Saved data entries
————
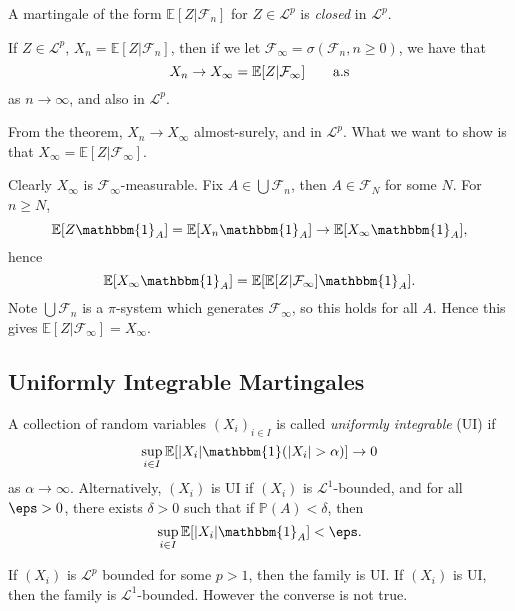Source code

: \documentclass[12pt]{article}
\begin{document}
\begin{definition}
	A martingale of the form $\mathbb{E}[Z | \mathcal{F}_n]$ for $Z \in \mathcal{L}^p$ is \emph{closed} in $\mathcal{L}^p$.
\end{definition}

\begin{corollary}
	If $Z \in \mathcal{L}^p$, $X_n = \mathbb{E}[Z | \mathcal{F}_n]$, then if we let $\mathcal{F}_\infty = \sigma(\mathcal{F}_n, n \geq 0)$, we have that
	\[
		X_n \to X_\infty = \mathbb{E}[Z | \mathcal{F}_\infty] \qquad \text{\normalfont{a.s}}
	\]
	as $n \to \infty$, and also in $\mathcal{L}^p$.
\end{corollary}

\begin{proofbox}
	From the theorem, $X_n \to X_\infty$ almost-surely, and in $\mathcal{L}^p$. What we want to show is that $X_\infty = \mathbb{E}[Z | \mathcal{F}_\infty]$.

	Clearly $X_\infty$ is $\mathcal{F}_\infty$-measurable. Fix $A \in \bigcup \mathcal{F}_n$, then $A \in \mathcal{F}_N$ for some $N$. For $n \geq N$,
	\[
	\mathbb{E}[Z \mathbbm{1}_{A}] = \mathbb{E}[X_n \mathbbm{1}_{A}] \to \mathbb{E}[X_\infty \mathbbm{1}_{A}],
	\]
	hence
	\[
	\mathbb{E}[X_\infty \mathbbm{1}_{A}] = \mathbb{E}[\mathbb{E}[Z | \mathcal{F}_\infty] \mathbbm{1}_{A}].
	\]
	Note $\bigcup \mathcal{F}_n$ is a $\pi$-system which generates $\mathcal{F}_\infty$, so this holds for all $A$. Hence this gives $\mathbb{E}[Z|\mathcal{F}_\infty] = X_\infty$.
\end{proofbox}

\subsection{Uniformly Integrable Martingales}%
\label{sub:ui_mg}

\begin{definition}
	A collection of random variables $(X_i)_{i \in I}$ is called \emph{uniformly integrable} (UI) if
	\[
		\sup_{i \in I} \mathbb{E}[|X_i| \mathbbm{1}(|X_i| > \alpha)] \to 0
	\]
	as $\alpha \to \infty$. Alternatively, $(X_i)$ is UI if $(X_i)$ is $\mathcal{L}^1$-bounded, and for all $\eps > 0$, there exists $\delta > 0$ such that if $\mathbb{P}(A) < \delta$, then
	\[
	\sup_{i \in I} \mathbb{E}[|X_i| \mathbbm{1}_{A}] < \eps.
	\]
\end{definition}

If $(X_i)$ is $\mathcal{L}^p$ bounded for some $p > 1$, then the family is UI. If $(X_i)$ is UI, then the family is $\mathcal{L}^1$-bounded. However the converse is not true.
\end{document}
————
= Problem statement =
All records above should be duplicated exactly, with the pictures omitted.

= Solution =
Source code

: \documentclass[12pt]{article}
\begin{document}
\begin{definition}
	A martingale of the form $\mathbb{E}[Z | \mathcal{F}_n]$ for $Z \in \mathcal{L}^p$ is \emph{closed} in $\mathcal{L}^p$.
\end{definition}

\begin{corollary}
	If $Z \in \mathcal{L}^p$, $X_n = \mathbb{E}[Z | \mathcal{F}_n]$, then if we let $\mathcal{F}_\infty = \sigma(\mathcal{F}_n, n \geq 0)$, we have that
	\[
		X_n \to X_\infty = \mathbb{E}[Z | \mathcal{F}_\infty] \qquad \text{\normalfont{a.s}}
	\]
	as $n \to \infty$, and also in $\mathcal{L}^p$.
\end{corollary}

\begin{proofbox}
	From the theorem, $X_n \to X_\infty$ almost-surely, and in $\mathcal{L}^p$. What we want to show is that $X_\infty = \mathbb{E}[Z | \mathcal{F}_\infty]$.

	Clearly $X_\infty$ is $\mathcal{F}_\infty$-measurable. Fix $A \in \bigcup \mathcal{F}_n$, then $A \in \mathcal{F}_N$ for some $N$. For $n \geq N$,
	\[
	\mathbb{E}[Z \mathbbm{1}_{A}] = \mathbb{E}[X_n \mathbbm{1}_{A}] \to \mathbb{E}[X_\infty \mathbbm{1}_{A}],
	\]
	hence
	\[
	\mathbb{E}[X_\infty \mathbbm{1}_{A}] = \mathbb{E}[\mathbb{E}[Z | \mathcal{F}_\infty] \mathbbm{1}_{A}].
	\]
	Note $\bigcup \mathcal{F}_n$ is a $\pi$-system which generates $\mathcal{F}_\infty$, so this holds for all $A$. Hence this gives $\mathbb{E}[Z|\mathcal{F}_\infty] = X_\infty$.
\end{proofbox}

\subsection{Uniformly Integrable Martingales}%
\label{sub:ui_mg}

\begin{definition}
	A collection of random variables $(X_i)_{i \in I}$ is called \emph{uniformly integrable} (UI) if
	\[
		\sup_{i \in I} \mathbb{E}[|X_i| \mathbbm{1}(|X_i| > \alpha)] \to 0
	\]
	as $\alpha \to \infty$. Alternatively, $(X_i)$ is UI if $(X_i)$ is $\mathcal{L}^1$-bounded, and for all $\eps > 0$, there exists $\delta > 0$ such that if $\mathbb{P}(A) < \delta$, then
	\[
	\sup_{i \in I} \mathbb{E}[|X_i| \mathbbm{1}_{A}] < \eps.
	\]
\end{definition}

If $(X_i)$ is $\mathcal{L}^p$ bounded for some $p > 1$, then the family is UI. If $(X_i)$ is UI, then the family is $\mathcal{L}^1$-bounded. However the converse is not true.
\end{document}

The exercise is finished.